The stage was then prepared for Purity Ring, with visuals to enhance the imaginative dreamstate feel of their art. Instead of the suspended cocoons used during their previous tours, Purity Ring was flanked by a forest of light ropes suspended from the ceiling.

James, who makes many of her own clothes, wore a white suit with mesh sleeves and pointed shoulders. Her silhouette amidst the lights was dramatized by her long hair whipping about from the fans. She retreated occasionally into the sea of lights, enhancing the ethereal moments of certain songs and allowing focus to drift to Roddick, who triggered bell tones with mallet strikes upon the glowing lanterns that flanked his workstation.

James also interacted with an array of lights, fanned in a half circle and projecting upward. During “Sea Castle,” she wore white gloves with mirror fragments adhered to the palms, which she used to reflect light into the audience. James practically played the lights as an instrument during “Stillness In Woe,” reflecting bright beams in time with Roddick’s bell hits. These reflections were especially poignant given the repeated phrase, “I’m seeing double.”
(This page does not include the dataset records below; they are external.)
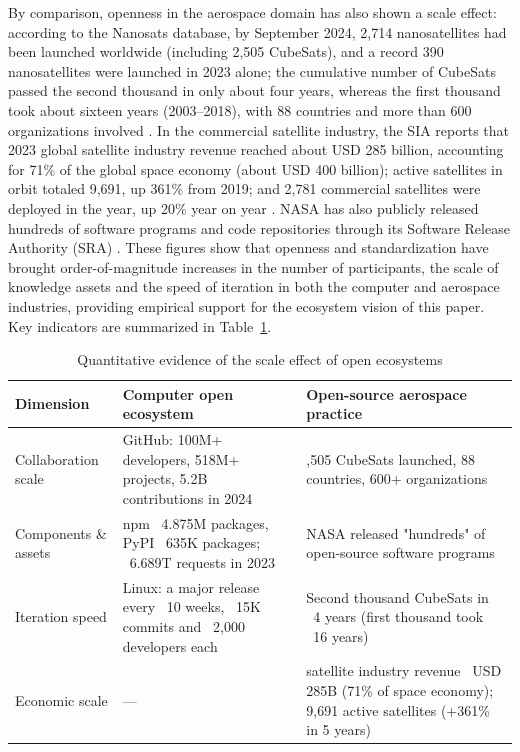 \documentclass[11pt]{article}
\begin{document}
By comparison, openness in the aerospace domain has also shown a scale effect: according to the Nanosats database, by September 2024, 2,714 nanosatellites had been launched worldwide (including 2,505 CubeSats), and a record 390 nanosatellites were launched in 2023 alone; the cumulative number of CubeSats passed the second thousand in only about four years, whereas the first thousand took about sixteen years (2003--2018), with 88 countries and more than 600 organizations involved \cite{kulu2024}. In the commercial satellite industry, the SIA reports that 2023 global satellite industry revenue reached about USD 285 billion, accounting for 71\% of the global space economy (about USD 400 billion); active satellites in orbit totaled 9,691, up 361\% from 2019; and 2,781 commercial satellites were deployed in the year, up 20\% year on year \cite{sia2024}. NASA has also publicly released hundreds of software programs and code repositories through its Software Release Authority (SRA) \cite{nasa}. These figures show that openness and standardization have brought order-of-magnitude increases in the number of participants, the scale of knowledge assets and the speed of iteration in both the computer and aerospace industries, providing empirical support for the ecosystem vision of this paper. Key indicators are summarized in Table~\ref{tab:data}.

\begin{table}
\centering
\caption{Quantitative evidence of the scale effect of open ecosystems}
\label{tab:data}
\begin{tabularx}{\linewidth}{@{}>{\raggedright\arraybackslash}p{2.6cm}>{\raggedright\arraybackslash}X>{\raggedright\arraybackslash}X@{}}
\toprule
Dimension & Computer open ecosystem & Open-source aerospace practice \\
\midrule
Collaboration scale & GitHub: 100M+ developers, 518M+ projects, 5.2B contributions in 2024 \cite{octoverse2024} & 2,505 CubeSats launched, 88 countries, 600+ organizations \cite{kulu2024} \\
Components \& assets & npm ~4.875M packages, PyPI ~635K packages; ~6.689T requests in 2023 \cite{sonatype2024} & NASA released "hundreds" of open-source software programs \cite{nasa} \\
Iteration speed & Linux: a major release every ~10 weeks, ~15K commits and ~2,000 developers each \cite{lwn2023} & Second thousand CubeSats in ~4 years (first thousand took ~16 years) \cite{kulu2024} \\
Economic scale & --- & 2023 satellite industry revenue ~USD 285B (71\% of space economy); 9,691 active satellites (+361\% in 5 years) \cite{sia2024} \\
\bottomrule
\end{tabularx}
\end{table}
\end{document}
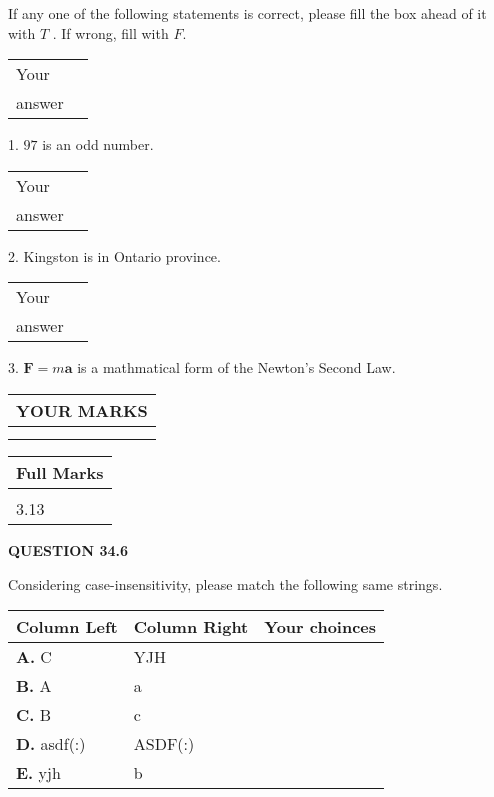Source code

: \documentclass[12pt]{article}
\begin{document}
  
If any one of the following statements is correct, please fill the box ahead of it with $T$ .
If wrong, fill with $F$.
 
\noindent\begin{tabular}{|l|l|}\hline Your&\hspace{.2in} \\ answer&\hspace{.2in} \\ \hline \end{tabular}
1. $ %
97$ is an  %
odd number.
 
\noindent\begin{tabular}{|l|l|}\hline Your&\hspace{.2in} \\ answer&\hspace{.2in} \\ \hline \end{tabular}
2.  %
Kingston is in  %
Ontario province.
 
\noindent\begin{tabular}{|l|l|}\hline Your&\hspace{.2in} \\ answer&\hspace{.2in} \\ \hline \end{tabular}
3.  %
$\mathbf{F}=m\mathbf{a}$ is a mathmatical form of
the Newton's Second Law.
 

 
\vspace{0.3in}
  
\vspace{0.2in}
  
\noindent\begin{tabular}{|l|}
\hline
 YOUR MARKS  \\
\hline
 \\ 
 \\ 
\hline
\end{tabular}
\hspace{0.05in} \begin{tabular}{|l|}
\hline
 Full Marks  \\
\hline
 \\ 
3.13 \\
\hline
\end{tabular}
{\textbf{\Large{QUESTION
34.6 
}}}
  
  
Considering case-insensitivity, please match the following same strings.
  
  
\begin{tabular}{|l|l|l|}
 \hline
 Column Left & Column Right  & Your choinces \\ 
 \hline
{\textbf{\large{
A.}}}
C
  & 
YJH
 & 
 \\ 
 \hline
{\textbf{\large{
B.}}}
A
  & 
a
 & 
 \\ 
 \hline
{\textbf{\large{
C.}}}
B
  & 
c
 & 
 \\ 
 \hline
{\textbf{\large{
D.}}}
asdf(:)
  & 
ASDF(:)
 & 
 \\ 
 \hline
{\textbf{\large{
E.}}}
yjh
  & 
b
 & 
 \\ 
 \hline
 \end{tabular}
  
\end{document}
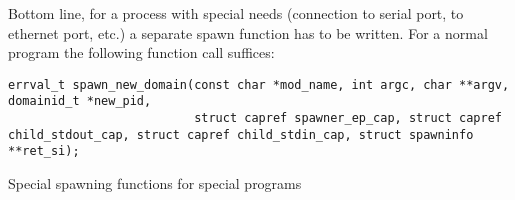 Bottom line, for a process with special needs (connection to serial port, to ethernet port, etc.) a separate spawn function has to be written. For a normal program the following function call suffices:

\begin{code}
\begin{mdframed}[style=myframe]
\begin{verbatim}
errval_t spawn_new_domain(const char *mod_name, int argc, char **argv, domainid_t *new_pid,
                          struct capref spawner_ep_cap, struct capref child_stdout_cap, struct capref child_stdin_cap, struct spawninfo **ret_si);
\end{verbatim}
\end{mdframed}
\caption{Special spawning functions for special programs}
\newline
\label{code:spawn_specials}
\end{code}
James then greeted the crowd. “This is the part of the set where it gets a little more danceable. So we should we just accept how hot it is in here and move more,” she instructed as they began “Dust Hymn,” followed by “Flood on the Floor.” The crowd erupted for “Fineshrine” from Purity Ring’s 2012 debut album Shrines. The audience also sang along to “Body Ache,” clapping in time with the chorus.

When Purity Ring announced “Begin Again” as their final song and stated that there would be no encore, an audience member screamed, “you can just begin again and play the show over!” After the final chorus, James launched herself into the crowd and surfed through screaming fans, returning to the stage for a final goodbye with Roddick.

Purity Ring, BRAIDS, and Born Gold continued the party at Q Nightclub, performing DJ sets to a very full and enthusiastic house. Here it was plain to see the playful chemistry among the bands and the spectrum of their creativity through musical synthesis.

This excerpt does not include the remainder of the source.